──────── Supplied records ────────

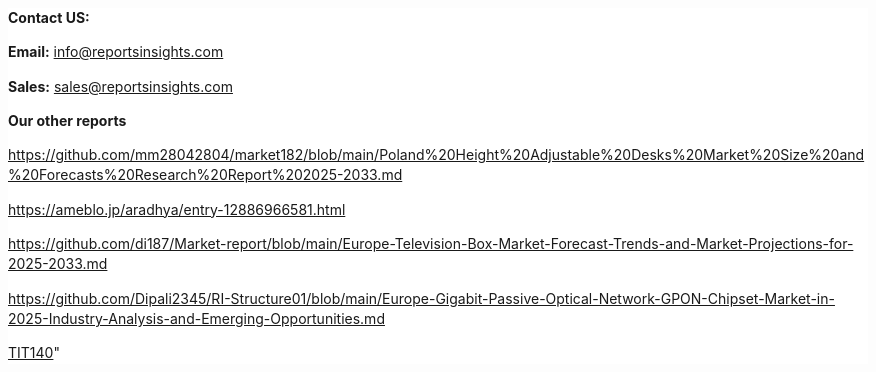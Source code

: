 <strong>Contact US:</strong>

<p class=><b>Email:</b> <a href=mailto:info@reportsinsights.com>info@reportsinsights.com</a></p>
<p class=><b>Sales:</b> <a href=mailto:sales@reportsinsights.com>sales@reportsinsights.com</a></p>

<strong>Our other reports</strong>

<a href=https://github.com/mm28042804/market182/blob/main/Poland%20Height%20Adjustable%20Desks%20Market%20Size%20and%20Forecasts%20Research%20Report%202025-2033.md>https://github.com/mm28042804/market182/blob/main/Poland%20Height%20Adjustable%20Desks%20Market%20Size%20and%20Forecasts%20Research%20Report%202025-2033.md</a>

<a href=https://ameblo.jp/aradhya/entry-12886966581.html>https://ameblo.jp/aradhya/entry-12886966581.html</a>

<a href=https://github.com/di187/Market-report/blob/main/Europe-Television-Box-Market-Forecast-Trends-and-Market-Projections-for-2025-2033.md>https://github.com/di187/Market-report/blob/main/Europe-Television-Box-Market-Forecast-Trends-and-Market-Projections-for-2025-2033.md</a>

<a href=https://github.com/Dipali2345/RI-Structure01/blob/main/Europe-Gigabit-Passive-Optical-Network-GPON-Chipset-Market-in-2025-Industry-Analysis-and-Emerging-Opportunities.md>https://github.com/Dipali2345/RI-Structure01/blob/main/Europe-Gigabit-Passive-Optical-Network-GPON-Chipset-Market-in-2025-Industry-Analysis-and-Emerging-Opportunities.md</a>

<a href=https://github.com/a8651571/market-1/blob/main/Europe%20Histone%20Deacetylase%20Inhibitors%20Market%20Geographical%20Analysis%202025%20with%20High%20CAGR%20Value%20Through%202033.md>TIT140</a>"
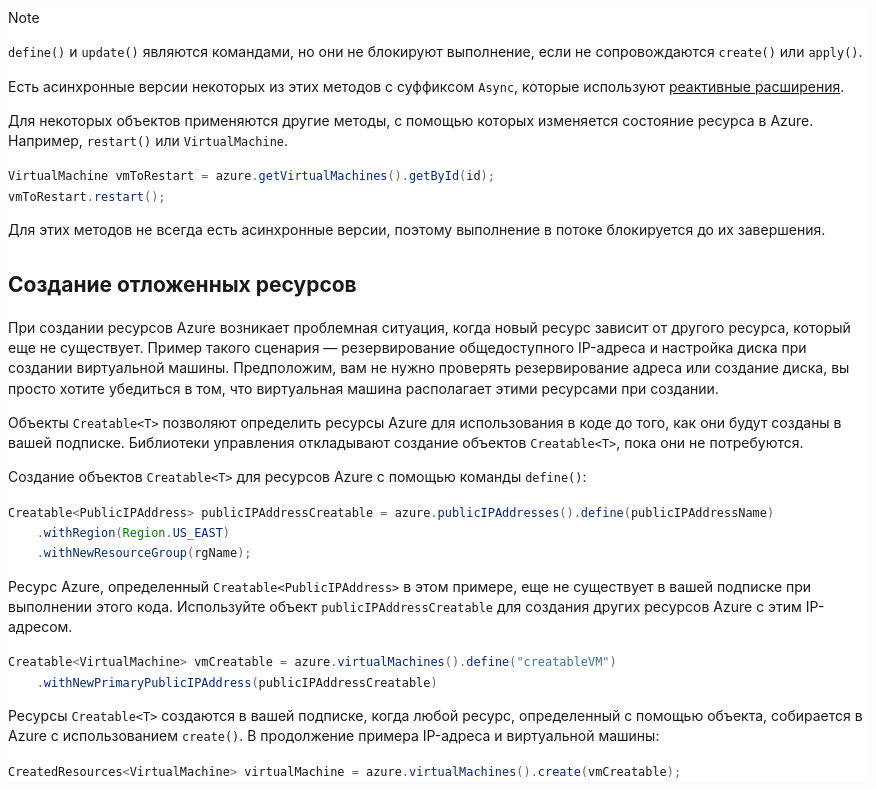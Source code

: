 >[!NOTE]
> `define()` и `update()` являются командами, но они не блокируют выполнение, если не сопровождаются `create()` или `apply()`.
 
Есть асинхронные версии некоторых из этих методов с суффиксом `Async`, которые используют [реактивные расширения](https://github.com/ReactiveX/RxJava). 

Для некоторых объектов применяются другие методы, с помощью которых изменяется состояние ресурса в Azure. Например, `restart()` или `VirtualMachine`.

```java
VirtualMachine vmToRestart = azure.getVirtualMachines().getById(id);
vmToRestart.restart();
```
Для этих методов не всегда есть асинхронные версии, поэтому выполнение в потоке блокируется до их завершения.

<a name="Creatables"></a>

## <a name="lazy-resource-creation"></a>Создание отложенных ресурсов

При создании ресурсов Azure возникает проблемная ситуация, когда новый ресурс зависит от другого ресурса, который еще не существует. Пример такого сценария — резервирование общедоступного IP-адреса и настройка диска при создании виртуальной машины. Предположим, вам не нужно проверять резервирование адреса или создание диска, вы просто хотите убедиться в том, что виртуальная машина располагает этими ресурсами при создании.

Объекты `Creatable<T>` позволяют определить ресурсы Azure для использования в коде до того, как они будут созданы в вашей подписке. Библиотеки управления откладывают создание объектов `Creatable<T>`, пока они не потребуются.

Создание объектов `Creatable<T>` для ресурсов Azure с помощью команды `define()`:

```java
Creatable<PublicIPAddress> publicIPAddressCreatable = azure.publicIPAddresses().define(publicIPAddressName)
    .withRegion(Region.US_EAST)
    .withNewResourceGroup(rgName);
```

Ресурс Azure, определенный `Creatable<PublicIPAddress>` в этом примере, еще не существует в вашей подписке при выполнении этого кода.  Используйте объект `publicIPAddressCreatable` для создания других ресурсов Azure с этим IP-адресом. 

```java
Creatable<VirtualMachine> vmCreatable = azure.virtualMachines().define("creatableVM")
    .withNewPrimaryPublicIPAddress(publicIPAddressCreatable)
```

Ресурсы `Creatable<T>` создаются в вашей подписке, когда любой ресурс, определенный с помощью объекта, собирается в Azure с использованием `create()`. В продолжение примера IP-адреса и виртуальной машины:

```java
CreatedResources<VirtualMachine> virtualMachine = azure.virtualMachines().create(vmCreatable);
```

────────

Work instruction: Could the data above be repeated exactly, with every picture dropped?

Problem solution:
Source code

: <strong>Contact US:</strong>

<p class=><b>Email:</b> <a href=mailto:info@reportsinsights.com>info@reportsinsights.com</a></p>
<p class=><b>Sales:</b> <a href=mailto:sales@reportsinsights.com>sales@reportsinsights.com</a></p>

<strong>Our other reports</strong>

<a href=https://github.com/mm28042804/market182/blob/main/Poland%20Height%20Adjustable%20Desks%20Market%20Size%20and%20Forecasts%20Research%20Report%202025-2033.md>https://github.com/mm28042804/market182/blob/main/Poland%20Height%20Adjustable%20Desks%20Market%20Size%20and%20Forecasts%20Research%20Report%202025-2033.md</a>

<a href=https://ameblo.jp/aradhya/entry-12886966581.html>https://ameblo.jp/aradhya/entry-12886966581.html</a>

<a href=https://github.com/di187/Market-report/blob/main/Europe-Television-Box-Market-Forecast-Trends-and-Market-Projections-for-2025-2033.md>https://github.com/di187/Market-report/blob/main/Europe-Television-Box-Market-Forecast-Trends-and-Market-Projections-for-2025-2033.md</a>

<a href=https://github.com/Dipali2345/RI-Structure01/blob/main/Europe-Gigabit-Passive-Optical-Network-GPON-Chipset-Market-in-2025-Industry-Analysis-and-Emerging-Opportunities.md>https://github.com/Dipali2345/RI-Structure01/blob/main/Europe-Gigabit-Passive-Optical-Network-GPON-Chipset-Market-in-2025-Industry-Analysis-and-Emerging-Opportunities.md</a>

<a href=https://github.com/a8651571/market-1/blob/main/Europe%20Histone%20Deacetylase%20Inhibitors%20Market%20Geographical%20Analysis%202025%20with%20High%20CAGR%20Value%20Through%202033.md>TIT140</a>"
Source code

: >[!NOTE]
> `define()` и `update()` являются командами, но они не блокируют выполнение, если не сопровождаются `create()` или `apply()`.
 
Есть асинхронные версии некоторых из этих методов с суффиксом `Async`, которые используют [реактивные расширения](https://github.com/ReactiveX/RxJava). 

Для некоторых объектов применяются другие методы, с помощью которых изменяется состояние ресурса в Azure. Например, `restart()` или `VirtualMachine`.

```java
VirtualMachine vmToRestart = azure.getVirtualMachines().getById(id);
vmToRestart.restart();
```
Для этих методов не всегда есть асинхронные версии, поэтому выполнение в потоке блокируется до их завершения.

<a name="Creatables"></a>

## <a name="lazy-resource-creation"></a>Создание отложенных ресурсов

При создании ресурсов Azure возникает проблемная ситуация, когда новый ресурс зависит от другого ресурса, который еще не существует. Пример такого сценария — резервирование общедоступного IP-адреса и настройка диска при создании виртуальной машины. Предположим, вам не нужно проверять резервирование адреса или создание диска, вы просто хотите убедиться в том, что виртуальная машина располагает этими ресурсами при создании.

Объекты `Creatable<T>` позволяют определить ресурсы Azure для использования в коде до того, как они будут созданы в вашей подписке. Библиотеки управления откладывают создание объектов `Creatable<T>`, пока они не потребуются.

Создание объектов `Creatable<T>` для ресурсов Azure с помощью команды `define()`:

```java
Creatable<PublicIPAddress> publicIPAddressCreatable = azure.publicIPAddresses().define(publicIPAddressName)
    .withRegion(Region.US_EAST)
    .withNewResourceGroup(rgName);
```

Ресурс Azure, определенный `Creatable<PublicIPAddress>` в этом примере, еще не существует в вашей подписке при выполнении этого кода.  Используйте объект `publicIPAddressCreatable` для создания других ресурсов Azure с этим IP-адресом. 

```java
Creatable<VirtualMachine> vmCreatable = azure.virtualMachines().define("creatableVM")
    .withNewPrimaryPublicIPAddress(publicIPAddressCreatable)
```

Ресурсы `Creatable<T>` создаются в вашей подписке, когда любой ресурс, определенный с помощью объекта, собирается в Azure с использованием `create()`. В продолжение примера IP-адреса и виртуальной машины:

```java
CreatedResources<VirtualMachine> virtualMachine = azure.virtualMachines().create(vmCreatable);
```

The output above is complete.